Businessman Leo Kirch hasn’t yet shown he incurred 2 billion euros ($2.8 billion) in damages as a result of his media group’s 2002 bankruptcy, which he claims was the result of comments on the company’s creditworthiness by Deutsche Bank AG’s former Chief Executive Officer Rolf Breuer, an appeals court said.
Kirch’s claim he lost the money when he was forced to sell his stake in ProSiebenSat.1 Media AG isn’t substantiated, Presiding Judge Guido Kotschy said at a Munich court today, adding the assessment was preliminary. Kirch may nevertheless be able to win a declaratory judgment that Breuer and the bank wronged him if evidence supports it, the judge said.
“The lower court that dismissed the case without taking any evidence didn’t grasp the suit sufficiently,” said Kotschy. “We need to take the evidence before we can decide the merit of the claims.”
Kirch’s dispute with the Frankfurt-based bank stems from a February 2002 Bloomberg television interview in which Breuer said, “everything that you can read and hear” is that “the financial sector isn’t prepared to provide further” loans or equity to Kirch. Four months later Kirch Holding GmbH, which owned a controlling stake in Formula One and a majority stake in broadcaster ProSiebenSat.1, filed the country’s biggest bankruptcy case since World War II.
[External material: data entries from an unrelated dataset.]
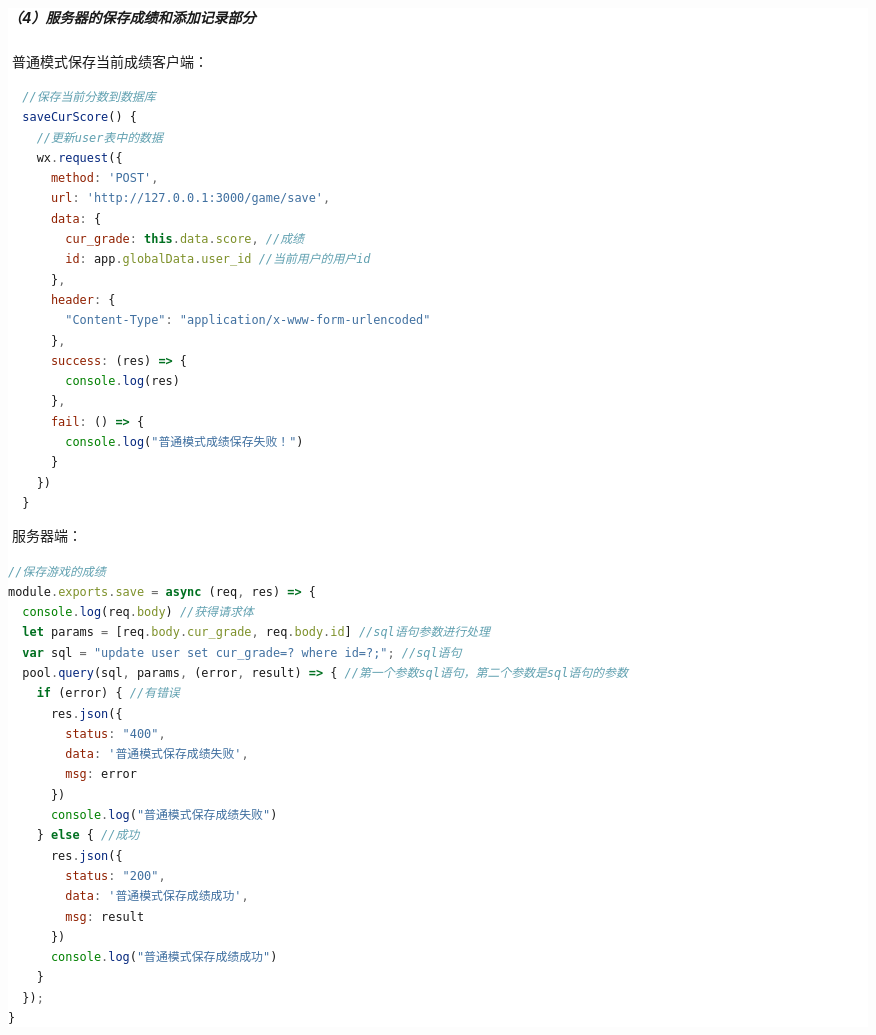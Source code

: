 

##### **（4）服务器的保存成绩和添加记录部分**

​		普通模式保存当前成绩客户端：

```js
  //保存当前分数到数据库
  saveCurScore() {
    //更新user表中的数据
    wx.request({
      method: 'POST',
      url: 'http://127.0.0.1:3000/game/save',
      data: {
        cur_grade: this.data.score, //成绩
        id: app.globalData.user_id //当前用户的用户id
      },
      header: {
        "Content-Type": "application/x-www-form-urlencoded"
      },
      success: (res) => {
        console.log(res)
      },
      fail: () => {
        console.log("普通模式成绩保存失败！")
      }
    })
  }
```

​		服务器端：

```js
//保存游戏的成绩
module.exports.save = async (req, res) => {
  console.log(req.body) //获得请求体
  let params = [req.body.cur_grade, req.body.id] //sql语句参数进行处理
  var sql = "update user set cur_grade=? where id=?;"; //sql语句
  pool.query(sql, params, (error, result) => { //第一个参数sql语句，第二个参数是sql语句的参数
    if (error) { //有错误
      res.json({
        status: "400",
        data: '普通模式保存成绩失败',
        msg: error
      })
      console.log("普通模式保存成绩失败")
    } else { //成功
      res.json({
        status: "200",
        data: '普通模式保存成绩成功',
        msg: result
      })
      console.log("普通模式保存成绩成功")
    }
  });
}
```
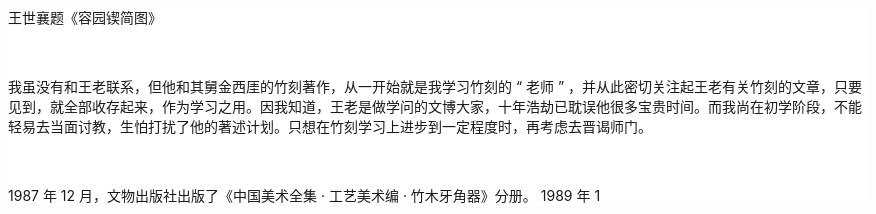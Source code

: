    王世襄题《容园锲简图》
  </span>
 </p>
 <p class="p1">
  <span class="s1">
  </span>
  <br/>
 </p>
 <p class="p2">
  <span class="s1">
   我虽没有和王老联系，但他和其舅金西厓的竹刻著作，从一开始就是我学习竹刻的
  </span>
  <span class="s2">
   “
  </span>
  <span class="s1">
   老师
  </span>
  <span class="s2">
   ”
  </span>
  <span class="s1">
   ，并从此密切关注起王老有关竹刻的文章，只要见到，就全部收存起来，作为学习之用。因我知道，王老是做学问的文博大家，十年浩劫已耽误他很多宝贵时间。而我尚在初学阶段，不能轻易去当面讨教，生怕打扰了他的著述计划。只想在竹刻学习上进步到一定程度时，再考虑去晋谒师门。
  </span>
 </p>
 <p class="p1">
  <span class="s1">
  </span>
  <br/>
 </p>
 <p class="p2">
  <span class="s2">
   1987
  </span>
  <span class="s1">
   年
  </span>
  <span class="s2">
   12
  </span>
  <span class="s1">
   月，文物出版社出版了《中国美术全集
  </span>
  <span class="s2">
   ·
  </span>
  <span class="s1">
   工艺美术编
  </span>
  <span class="s2">
   ·
  </span>
  <span class="s1">
   竹木牙角器》分册。
  </span>
  <span class="s2">
   1989
  </span>
  <span class="s1">
   年
  </span>
  <span class="s2">
   1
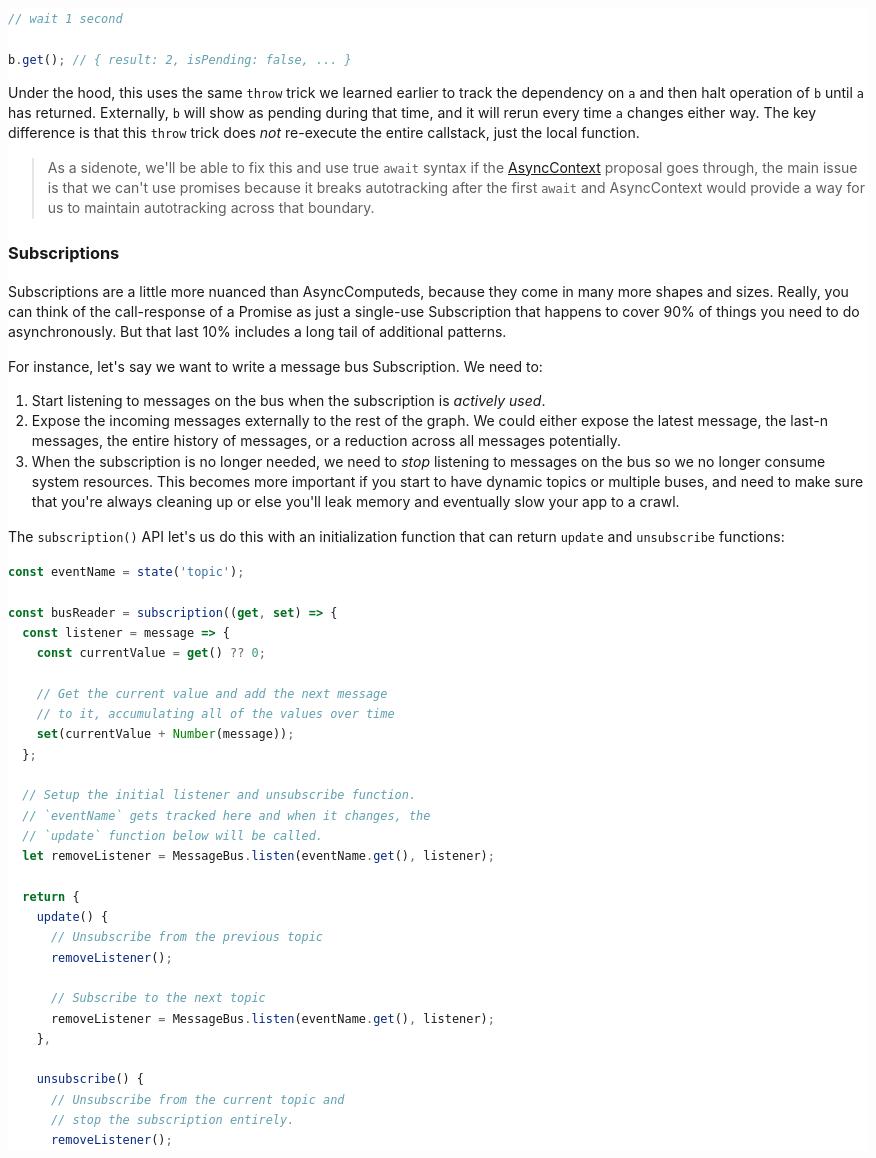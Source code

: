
 ```ts
// wait 1 second

b.get(); // { result: 2, isPending: false, ... }
```

Under the hood, this uses the same `throw` trick we learned earlier to track the dependency on `a` and then halt operation of `b` until `a` has returned. Externally, `b` will show as pending during that time, and it will rerun every time `a` changes either way. The key difference is that this `throw` trick does _not_ re-execute the entire callstack, just the local function.

> As a sidenote, we'll be able to fix this and use true `await` syntax if the [AsyncContext](https://github.com/tc39/proposal-async-context) proposal goes through, the main issue is that we can't use promises because it breaks autotracking after the first `await` and AsyncContext would provide a way for us to maintain autotracking across that boundary.

### Subscriptions

Subscriptions are a little more nuanced than AsyncComputeds, because they come in many more shapes and sizes. Really, you can think of the call-response of a Promise as just a single-use Subscription that happens to cover 90% of things you need to do asynchronously. But that last 10% includes a long tail of additional patterns.

For instance, let's say we want to write a message bus Subscription. We need to:

1. Start listening to messages on the bus when the subscription is _actively used_.
2. Expose the incoming messages externally to the rest of the graph. We could either expose the latest message, the last-n messages, the entire history of messages, or a reduction across all messages potentially.
3. When the subscription is no longer needed, we need to _stop_ listening to messages on the bus so we no longer consume system resources. This becomes more important if you start to have dynamic topics or multiple buses, and need to make sure that you're always cleaning up or else you'll leak memory and eventually slow your app to a crawl.

The `subscription()` API let's us do this with an initialization function that can return `update` and `unsubscribe` functions:

```ts
const eventName = state('topic');

const busReader = subscription((get, set) => {
  const listener = message => {
    const currentValue = get() ?? 0;

    // Get the current value and add the next message
    // to it, accumulating all of the values over time
    set(currentValue + Number(message));
  };

  // Setup the initial listener and unsubscribe function.
  // `eventName` gets tracked here and when it changes, the
  // `update` function below will be called.
  let removeListener = MessageBus.listen(eventName.get(), listener);

  return {
    update() {
      // Unsubscribe from the previous topic
      removeListener();

      // Subscribe to the next topic
      removeListener = MessageBus.listen(eventName.get(), listener);
    },

    unsubscribe() {
      // Unsubscribe from the current topic and
      // stop the subscription entirely.
      removeListener();
```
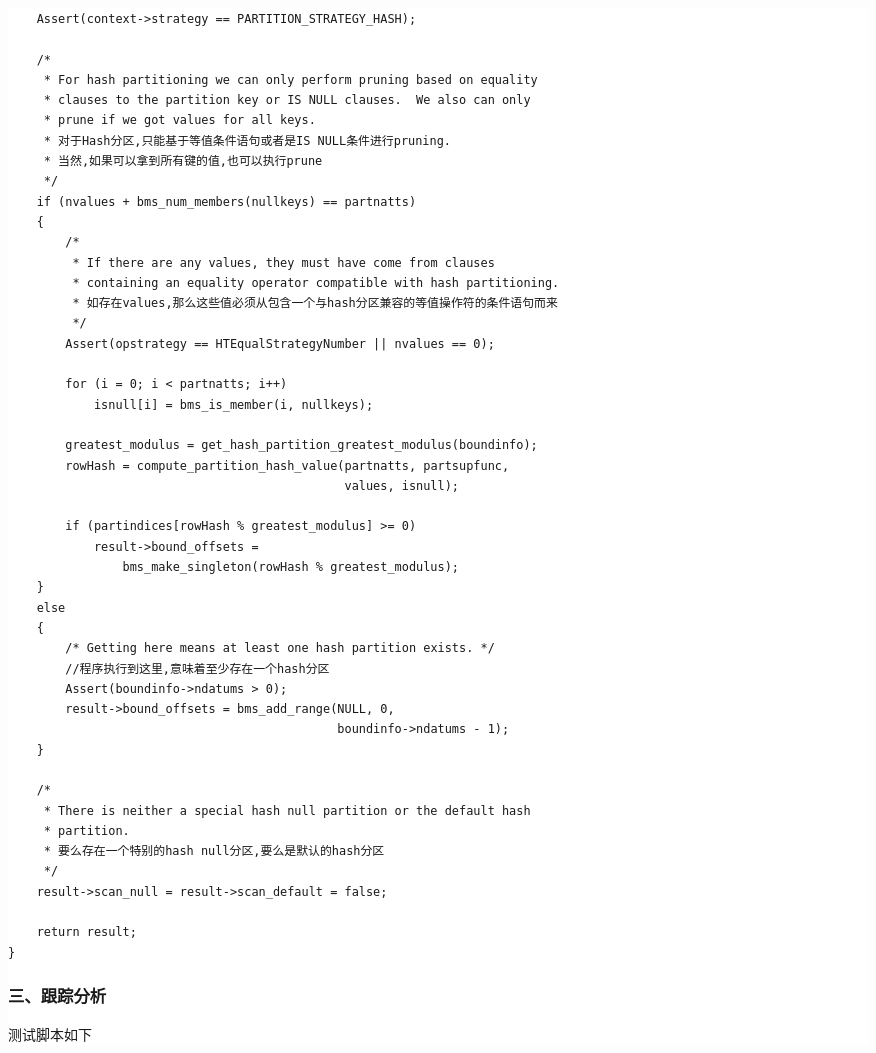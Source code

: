         Assert(context->strategy == PARTITION_STRATEGY_HASH);
    
        /*
         * For hash partitioning we can only perform pruning based on equality
         * clauses to the partition key or IS NULL clauses.  We also can only
         * prune if we got values for all keys.
         * 对于Hash分区,只能基于等值条件语句或者是IS NULL条件进行pruning.
         * 当然,如果可以拿到所有键的值,也可以执行prune
         */
        if (nvalues + bms_num_members(nullkeys) == partnatts)
        {
            /*
             * If there are any values, they must have come from clauses
             * containing an equality operator compatible with hash partitioning.
             * 如存在values,那么这些值必须从包含一个与hash分区兼容的等值操作符的条件语句而来
             */
            Assert(opstrategy == HTEqualStrategyNumber || nvalues == 0);
    
            for (i = 0; i < partnatts; i++)
                isnull[i] = bms_is_member(i, nullkeys);
    
            greatest_modulus = get_hash_partition_greatest_modulus(boundinfo);
            rowHash = compute_partition_hash_value(partnatts, partsupfunc,
                                                   values, isnull);
    
            if (partindices[rowHash % greatest_modulus] >= 0)
                result->bound_offsets =
                    bms_make_singleton(rowHash % greatest_modulus);
        }
        else
        {
            /* Getting here means at least one hash partition exists. */
            //程序执行到这里,意味着至少存在一个hash分区
            Assert(boundinfo->ndatums > 0);
            result->bound_offsets = bms_add_range(NULL, 0,
                                                  boundinfo->ndatums - 1);
        }
    
        /*
         * There is neither a special hash null partition or the default hash
         * partition.
         * 要么存在一个特别的hash null分区,要么是默认的hash分区
         */
        result->scan_null = result->scan_default = false;
    
        return result;
    }
     
    

### 三、跟踪分析

测试脚本如下

    
    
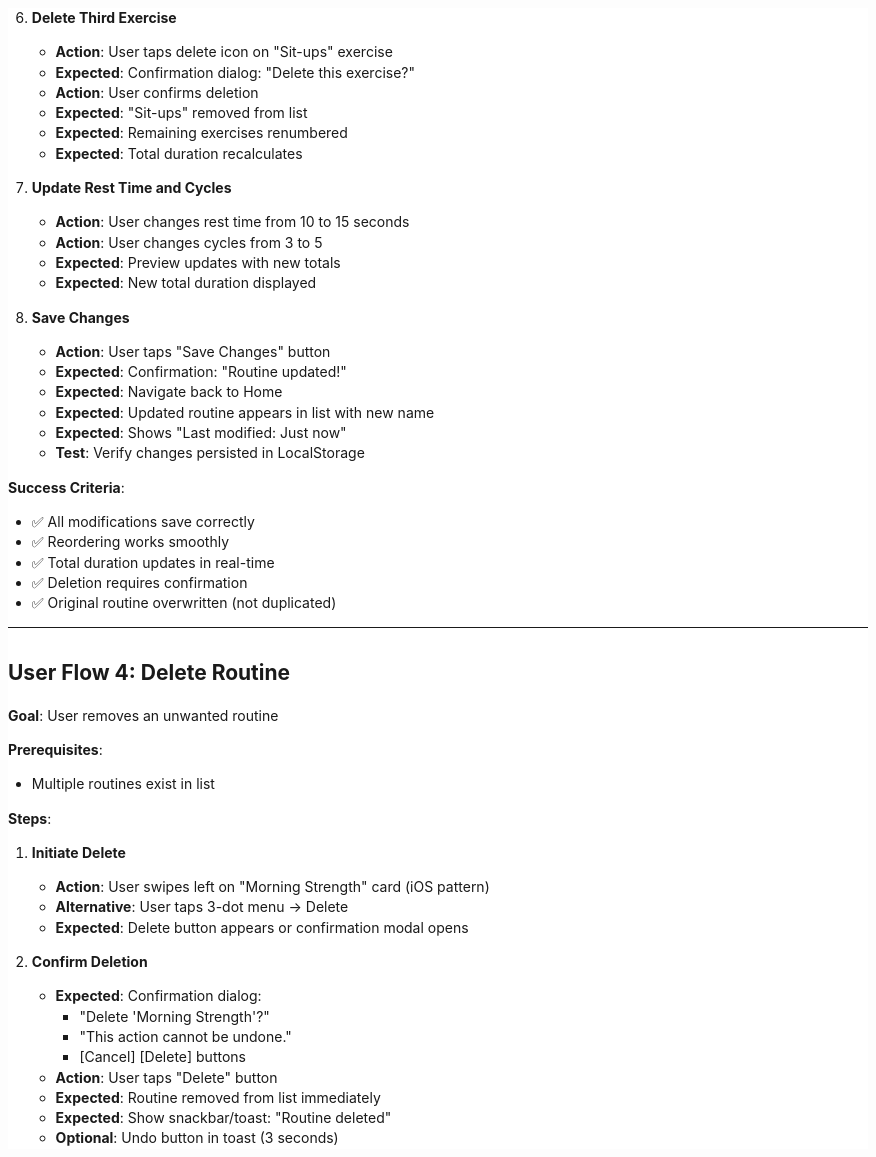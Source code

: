 6. **Delete Third Exercise**
   - **Action**: User taps delete icon on "Sit-ups" exercise
   - **Expected**: Confirmation dialog: "Delete this exercise?"
   - **Action**: User confirms deletion
   - **Expected**: "Sit-ups" removed from list
   - **Expected**: Remaining exercises renumbered
   - **Expected**: Total duration recalculates

7. **Update Rest Time and Cycles**
   - **Action**: User changes rest time from 10 to 15 seconds
   - **Action**: User changes cycles from 3 to 5
   - **Expected**: Preview updates with new totals
   - **Expected**: New total duration displayed

8. **Save Changes**
   - **Action**: User taps "Save Changes" button
   - **Expected**: Confirmation: "Routine updated!"
   - **Expected**: Navigate back to Home
   - **Expected**: Updated routine appears in list with new name
   - **Expected**: Shows "Last modified: Just now"
   - **Test**: Verify changes persisted in LocalStorage

**Success Criteria**:
- ✅ All modifications save correctly
- ✅ Reordering works smoothly
- ✅ Total duration updates in real-time
- ✅ Deletion requires confirmation
- ✅ Original routine overwritten (not duplicated)

---

## User Flow 4: Delete Routine

**Goal**: User removes an unwanted routine

**Prerequisites**:
- Multiple routines exist in list

**Steps**:

1. **Initiate Delete**
   - **Action**: User swipes left on "Morning Strength" card (iOS pattern)
   - **Alternative**: User taps 3-dot menu → Delete
   - **Expected**: Delete button appears or confirmation modal opens

2. **Confirm Deletion**
   - **Expected**: Confirmation dialog:
     - "Delete 'Morning Strength'?"
     - "This action cannot be undone."
     - [Cancel] [Delete] buttons
   - **Action**: User taps "Delete" button
   - **Expected**: Routine removed from list immediately
   - **Expected**: Show snackbar/toast: "Routine deleted"
   - **Optional**: Undo button in toast (3 seconds)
Breuer, 73, is being sued along with Deutsche Bank. When he appeared in court today, he said he regrets the comments and wouldn’t repeat them if in the same situation again. The interviewer’s question about Kirch came as a surprise and Breuer told the judges he thought declining to respond to them might have been interpreted by the markets as a negative message.
“In hindsight, I have to say this was an accident,” Breuer told the court. “But what I said was publicly known at the time and true. I didn’t break any secret and I didn’t lie.”
An appearance by Kirch, 84, who was scheduled to testify today, was canceled minutes before he was due to appear. His lawyers said his medical condition prevented him from coming to court. His testimony has been postponed to March 25. Another court appearance in January was canceled due to Kirch’s health.
The Munich appeals court judges want to ask Kirch about negotiations between his company’s units and Deutsche Bank. Under German law, a plaintiff can make contractual claims if such negotiations passed the point of informal talks.
In 2001 and January 2002, Kirch had meetings with Breuer and Michael Cohrs, former co-head of investment banking at the lender. The parties are in dispute over what the talks covered. Cohrs is also scheduled to testify March 25.
A declaratory judgment against Breuer and Deutsche Bank would allow Kirch to collect damages of any future losses he incurred. Kirch claims he is still losing money because his groups’ insolvency proceedings are ongoing, making it too early to assess the total damages.
Peter Heckel, a lawyer representing Breuer and the bank, told reporters after the hearing that Kirch has never been able to convince any court he took a loss related to the comments.
Three days ago Kirch lost a parallel case involving the Printbeteiligungs unit, in which he claimed he was forced to surrender in 2002 a 40 percent stake in Axel Springer AG that he’d used as collateral for a loan. Kirch had sought 1.3 billion euros in that suit.
The Federal Court of Justice, Germany’s highest civil court ruled in 2006 that Breuer was wrong to question the condition of Kirch’s group in the interview. While dismissing most of Kirch’s case, the court said the Printbeteiligungs unit may be able to seek compensation because it had a contract with Deutsche Bank.
The court hearing today’s case will also hear Kirch’s claim that Deutsche Bank tried to force him to hire the bank as adviser for the group’s restructuring, Kotschy said.
“If you see the February 2002 events, you cannot reject the claim out of hand that they may have tried to bring Kirch into a situation where he needed to accept the offer,” Kotschy said. “It’s a least a possibility that needs to be examined.”
Today’s case is OLG Muenchen, 5 U 2472/09.